Actions the Lab Commits To

  • Explicitly communicating the focus and aims of its projects through a racial equity lens.

Strategy 6: Set Concrete SMART Goals That You Can Actually Fail to Achieve

By establishing SMART–– specific, measurable, achievable, relevant and timebound––goals, the organization and its members must collectively work together to achieve the desired outcomes. It requires full team involvement and concerted organizational resources.

Actions the Lab is Currently Taking

  • Reworking curriculum to specifically focus on anti-racism, racial equity, and Lab engagement with the mission statement

Actions the Lab Commits To

  • Developing SMART goals related to promoting anti-racism in recruitment, in acceptance of new projects, and in the training curriculum.
  • Reviewing these goals on an annual basis to assure that progress is being made and making adjustments if necessary.

Strategy 7: Be Willing to Give up Things that Matter

If imbalances in power, resources, rewards and the values of lives are key characteristics of racial inequity, then racial equity will require those who have more than what is fair to strategically relinquish it in service of those with less than what is equal.

Actions the Lab is Currently Taking

  • Prioritizing developmental projects with a racial equity lens that require a significant workload upfront rather than opting for well-advanced community projects that are already designed for success.

Actions the Lab Commits To

  • Integrating historically marginalized community voices in our work, even when it requires an increased outreach effort

Strategy 8: Don’t Confuse Your Words with Your Work

Statements are only valuable to the extent that they signal the direction in which the organization is moving and invite others to hold the organization and its members accountable for that movement. The deployment of resources (time, energy, platform, space, personnel, capital, etc.) are the most important expression of values.

Actions the Lab is Currently Taking

  • Accepting community-driven projects that center racial equity, increased opportunities for communities of color, and community voice and engagement

Actions the Lab Commits To

  • Developing explicit strategies aimed at intentionally recruiting students of color as Lab members

Strategy 9: Remember Your Place

The state of racial equity is characterized by people and communities of color deciding their own fates. They should be a meaningful part of an organization and active stakeholders in decision-making processes.

Actions the Lab is Currently Taking

  • Continuing the practice that the Lab’s work in DC is driven by the community, not the students.
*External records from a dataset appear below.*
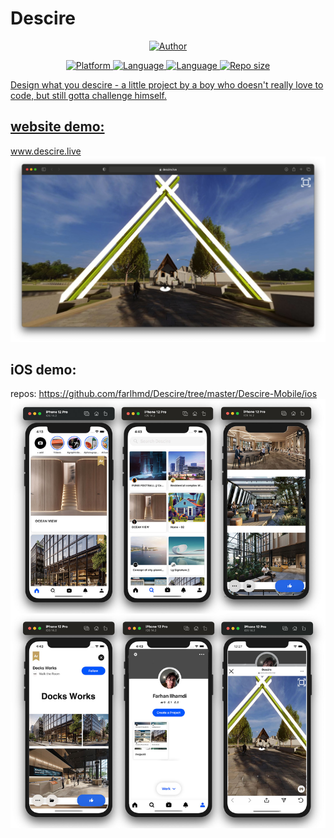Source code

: # Descire
<p align="center">
<a href="https://github.com/mhankbarbar"><img title="Author" src="https://img.shields.io/badge/Author-farlhmd-blue?logo=github&style=for-the-badge"></a>
</p>
<p align="center">
<a href="https://developer.apple.com/ios/"><img title="Platform" src="https://img.shields.io/badge/platform-iOS-brightgreen?style=plastic">
<a href="https://swift.org"><img title="Language" src="https://img.shields.io/badge/language-Swift-orange?style=plastic">
<a href="https://www.javascript.com"><img title="Language" src="https://img.shields.io/badge/platform-iOS-brightgreen?style=plastic">
<a href="#"><img title="Repo size" src="https://img.shields.io/github/repo-size/farlhmd/Descire?style=plastic">

</p>

Design what you descire - a little project by a boy who doesn't really love to code, but still gotta challenge himself.

## website demo: 
www.descire.live
![alt text](https://github.com/farlhmd/Descire/blob/master/media/descire.jpg)
## iOS demo:

repos: https://github.com/farlhmd/Descire/tree/master/Descire-Mobile/ios
![alt text](https://github.com/farlhmd/Descire/blob/master/Descire-Mobile/ios/descire_screenshot.jpg)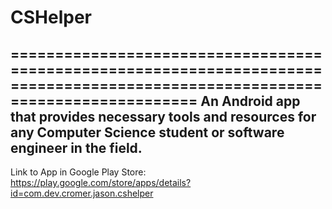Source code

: # CSHelper
==============================================================================================================================
An Android app that provides necessary tools and resources for any Computer Science student or software engineer in the field.
-------------------------------------------------------------------------------------------------------------
Link to App in Google Play Store: 
https://play.google.com/store/apps/details?id=com.dev.cromer.jason.cshelper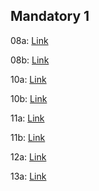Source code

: ## Mandatory 1

08a: [Link]()

08b: [Link]()

10a: [Link]()

10b: [Link]()

11a: [Link]()

11b: [Link]()

12a: [Link]()

13a: [Link]()
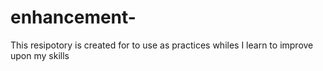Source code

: # enhancement-
This resipotory is  created for to use as practices whiles I learn to improve upon my skills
Lab projects are co-designed with community members and other partners

Actions the Lab Commits To

  • Being mindful of the community members and stakeholders we partner with, to ensure that the Lab is truly serving the Black and non-White residents of Wards 7 and 8.
  • Increasing stakeholder interviews with Ward 7 and 8 communities

Strategy 10: Look Outside

At the societal level, racial inequity is a structural problem, which means organizations need to look beyond the boundaries of their core activities and seek opportunities to employ their resources in the work of changing racial conditions in their communities and beyond.

Actions the Lab is Currently Taking

  • Partnering with other Georgetown organizations that have Black leadership and specifically promote Black perspectives

Actions the Lab Commits To

  • Evaluating ways the Lab can advocate and agitate for racial equity at Georgetown University

Strategy 11: Seek Progress, Not Perfection

In this work, there will be mistakes. Don’t allow the uncertainty of a new path, the possibility of being critiqued for missteps, or an initial lack of confidence to be exonerative from the moral demand to engage and take steps on this path. Earnest and humble efforts do not have trouble finding support.

The Lab commits to constantly, consistently working towards being a more anti-racist organization.